• Emilie Andrade

México, meu amor!

Updated: Feb 19, 2019


É engraçado o amor.

Cheguei no México no dia 05 de novembro de 2018 morrendo de fome. A comida era motivo de ansiedade: faz tempo que a comida mexicana é uma das minhas favoritas e queria saber se o que eu comia aqui (e adorava) era realmente mexicano. Não era! Comi no aeroporto e peguei um táxi. Ainda me faltava uma viagem de mais de duas horas até Progreso de Obregón, a cidade no estado de Hidalgo onde eu ficaria pelos próximos 17 dias.


No carro, a caminho da rodoviária, eu olhava a rua e pensava (sentia, mais que pensava): que lugar familiar! Essa sensação insistiu durante toda a viagem e se juntou a outra que foi se tornando cada vez mais forte: os lugares falavam comigo. Os cheiros dentro dos mercados, Marte no céu, os sonhos, os desejos, o sol sempre a pino e de repente o frio de 1 grau, as pirâmides, as histórias contadas, as histórias ouvidas, as músicas, os olhares.

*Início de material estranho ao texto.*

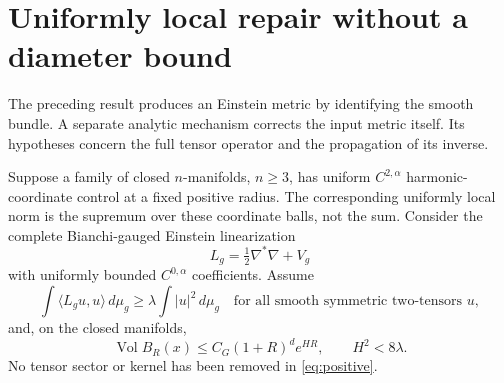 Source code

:\documentclass[11pt,a4paper]{article}
\theoremstyle{definition}\newtheorem{definition}[theorem]{Definition}
\theoremstyle{remark}\newtheorem{remark}[theorem]{Remark}
\DeclareMathOperator{\Vol}{Vol}
\newcommand{\dd}{\,d\mu_g}
\begin{document}
\section{Uniformly local repair without a diameter bound}\label{sec:weighted}
The preceding result produces an Einstein metric by identifying the smooth bundle. A separate analytic mechanism corrects the input metric itself. Its hypotheses concern the full tensor operator and the propagation of its inverse.

Suppose a family of closed $n$-manifolds, $n\ge3$, has uniform $C^{2,\alpha}$ harmonic-coordinate control at a fixed positive radius. The corresponding uniformly local norm is the supremum over these coordinate balls, not the sum. Consider the complete Bianchi-gauged Einstein linearization
\[
 L_g=\tfrac12\nabla^*\nabla+V_g
\]
with uniformly bounded $C^{0,\alpha}$ coefficients. Assume
\begin{equation}\label{eq:positive}
 \int\langle L_gu,u\rangle\dd\ge\lambda\int|u|^2\dd
 \quad\text{for all smooth symmetric two-tensors }u,
\end{equation}
and, on the closed manifolds,
\begin{equation}\label{eq:growth}
 \Vol B_R(x)\le C_G(1+R)^d e^{HR},\qquad H^2<8\lambda.
\end{equation}
No tensor sector or kernel has been removed in \eqref{eq:positive}.
\end{document}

Deixa eu dar um exemplo mais concreto. Fomos a uma festa da cultura otomi. Nós, os estrangeiros, fomos convidados a contar uma história curta cada um. Tenho no meu repertório algumas histórias que caberiam naquela situação, mas só uma aparecia na minha cabeça. Eu não queria contá-la. Já tinha contado na noite anterior, queria experimentar outra coisa. Mas, não importava o quanto eu me esforçava para encontrar outra na minha memória, na minha cabeça só aparecia aquela. Não tinha opção, contei a danada. Mais tarde, um senhor me cutucou o ombro e disse: “obrigado por essa história que você contou, minha mãe a contava pra mim. ”


Sei que tudo está em transformação o tempo todo, mas muitas vezes, esqueço. Lá não esquecia.

Eu comecei esse texto falando do amor, de como ele é engraçado no sentido de inesperado ou inexplicável. Fui me enchendo de amor nessa viagem.

Um amor por gente que eu conheci pouco, mas intensamente: Jorge, Mario, Pancho, Flora, Amada, Luísa, Daniel, Oswaldo, Matías, Juan David, Szymon, Roberto, Maria. Meus companheiros de ofício e de luta, os que me convidaram para estar ali. Sei que não é o amor que tenho pelas minhas filhas, companheiro e amigos de muitos anos, mas é sim, também, amor. Delicado, doce e de admiração. É também um amor pelas memórias que a gente criou juntos nas alegrias e nas dificuldades. Acho bonito isso. Sinto beleza dentro, não sei direito como explicar.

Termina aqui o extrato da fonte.